漫画「スラムダンク」(井上雄彦)では、湘北はインターハイ予選決勝リーグで桜木花道のミスで試合終了となり、その2日後、桜木の赤い坊主頭が誕生しました。どうしてこんなことになったのでしょうか?

 ミスをしてしまったときやうまくできなかったときに、「あんなプレーをしてしまって、自分は何てだめな奴なんだ」と自分を責め、自信を失くし、落ち込んでしまう。そんなとき、周りの人たちも自分を批判していると感じることがあります。または自分よりもランクが上の人が自分のことを「下手だ」と馬鹿にしていると思い込んでしまうこともあるかもしれません。
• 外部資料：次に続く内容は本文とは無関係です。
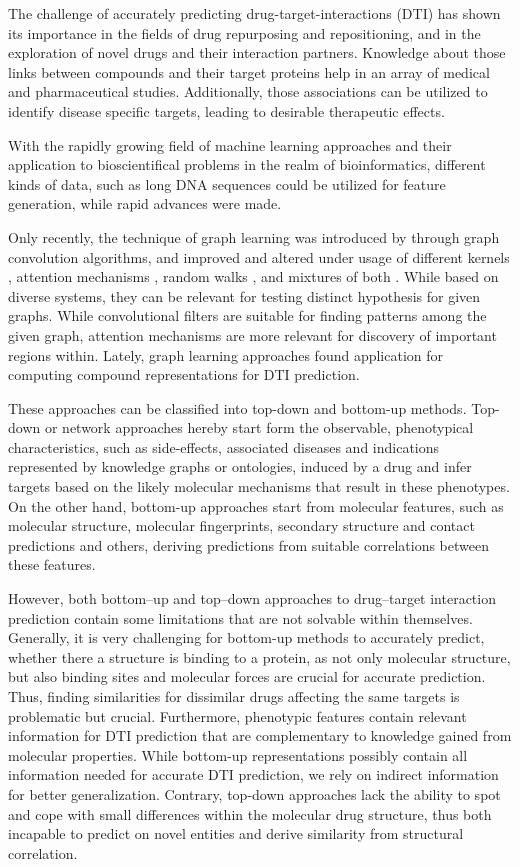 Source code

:\documentclass{bioinfo}
\renewcommand{\cite}{\citep}
\begin{document}
The challenge of accurately predicting drug-target-interactions (DTI)
has shown its importance in the fields of drug repurposing and
repositioning, and in the exploration of novel drugs and their
interaction partners. Knowledge about those links between compounds
and their target proteins help in an array of medical and
pharmaceutical studies. Additionally, those associations can be
utilized to identify disease specific targets, leading to desirable
therapeutic effects.

With the rapidly growing field of machine learning approaches and
their application to bioscientifical problems in the realm of
bioinformatics, different kinds of data, such as long DNA sequences
could be utilized for feature generation, while rapid advances were
made. 

Only recently, the technique of graph learning was introduced by
\citet{GCNConv} through graph convolution algorithms, and improved and
altered under usage of different kernels \cite{ChebConv, ARMAConv},
attention mechanisms \cite{GATConv}, random walks \cite{APPNPConv},
and mixtures of both \cite{SAGEConv}. While based on diverse systems,
they can be relevant for testing distinct hypothesis for given
graphs. While convolutional filters are suitable for finding patterns
among the given graph, attention mechanisms are more relevant for
discovery of important regions within. Lately, graph learning
approaches found application for computing compound representations
for DTI prediction.

These approaches can be classified into top-down and bottom-up methods. Top-down or network approaches hereby start form the observable, phenotypical characteristics, such as side-effects, associated diseases and indications represented by knowledge graphs or ontologies, induced by a drug and infer targets based on the likely molecular mechanisms that result in these phenotypes. On the other hand, bottom-up approaches start from molecular features, such as molecular structure, molecular fingerprints, secondary structure and contact predictions and others, deriving predictions from suitable correlations between these features. 

However, both bottom--up and top--down approaches to drug--target interaction prediction contain some limitations that are not solvable within themselves. Generally, it is very challenging for bottom-up methods to accurately predict, whether there a structure is binding to a protein, as not only molecular structure, but also binding sites and molecular forces are crucial for accurate prediction. Thus, finding similarities for dissimilar drugs affecting the same targets is problematic but crucial. Furthermore, phenotypic features contain relevant information for DTI prediction \cite{Campillos2008} that are complementary to knowledge gained from molecular properties. While bottom-up representations possibly contain all information needed for accurate DTI prediction, we rely on indirect information for better generalization. Contrary, top-down approaches lack the ability to spot and cope with small differences within the molecular drug structure, thus both incapable to predict on novel entities and derive similarity from structural correlation.
\end{document}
 実際に批判したり馬鹿にする人もいるかもしれません。しかし、ほとんどの場合「考え過ぎ」です。これは「自分が自分を責めているように、周りの人たちも自分を責めているはずだ」と自分の気持ちを他人に投影し、どんどん責められていると思い込んでいってしまう現象で、非定型の特徴を伴ううつ病の症状の「拒絶への敏感さ」にもつながります。自責感を乗り越えるエネルギーや「頭の中で起きている他人からの批判」をやり過ごすエネルギーがなくなっているのです。

 このようなときには、まず立場を入れ替えてみましょう。他の人が同じようなミスをしたら、あなたはその人のことを責めますか、批判しますか?「私はそんなことはしないと思う」と答える人が大多数と思います。または「ランクが下だからだめだ」という考えには至らない人も多いと思います。そうなのです、あなたと同じように、まじめにやっている人のことを馬鹿にするとか批判する人は滅多にいないのです。さらに、自分も失敗することはある、またランクが下だったこともあると思っているでしょう。

 また、試合中などではチームメイトは自分のパフォーマンスを向上させることに夢中で、あなたのことを考える余裕がないかもしれません。またランクが上の人はもっと自分のランクを上げたいと考えていて、あなたのことを考えてはいないかもしれません。従って、他の人が自分のことをどう思っているかと考える必要はないのです。そのような考えに支配されてモチベーションが下がったり、パフォーマンスが下がることの方が重大な問題です。

 「スラムダンク」で、インターハイ予選決勝リーグの1回戦は湘北が負けましたが最後のプレーは残り5秒での桜木花道のパスミスでした。翌日、「自分のせいでチームが負けた」と落ち込んでいる桜木に流川楓は「うぬぼれんな。どあほう。」「てめえがミスやらかすことぐらい最初から計算に入っていた。誰も驚きゃしねぇ、お前の実力はまだそんなもんだ」と言い放ちます。桜木は激怒し、流川と殴り合いになりますが、流川は「お前のミスが勝敗を左右することはねー。負けたのは俺の責任だ俺のスタミナが最後まで続いていれば昨日は勝っていたはずだ」というと桜木は「てめーこそ、うぬぼれんな」と言い返し、さらに殴り合いは続きます。翌日桜木は坊主頭にして練習にでました。桜木も流川も自分の責任で周りもそう思っていると考えていたと思いますが、お互いにその考えを否定し合っています。そして自己否定を前向きなエネルギーに切り替えるために、桜木花道の赤い坊主頭が生まれたということになります。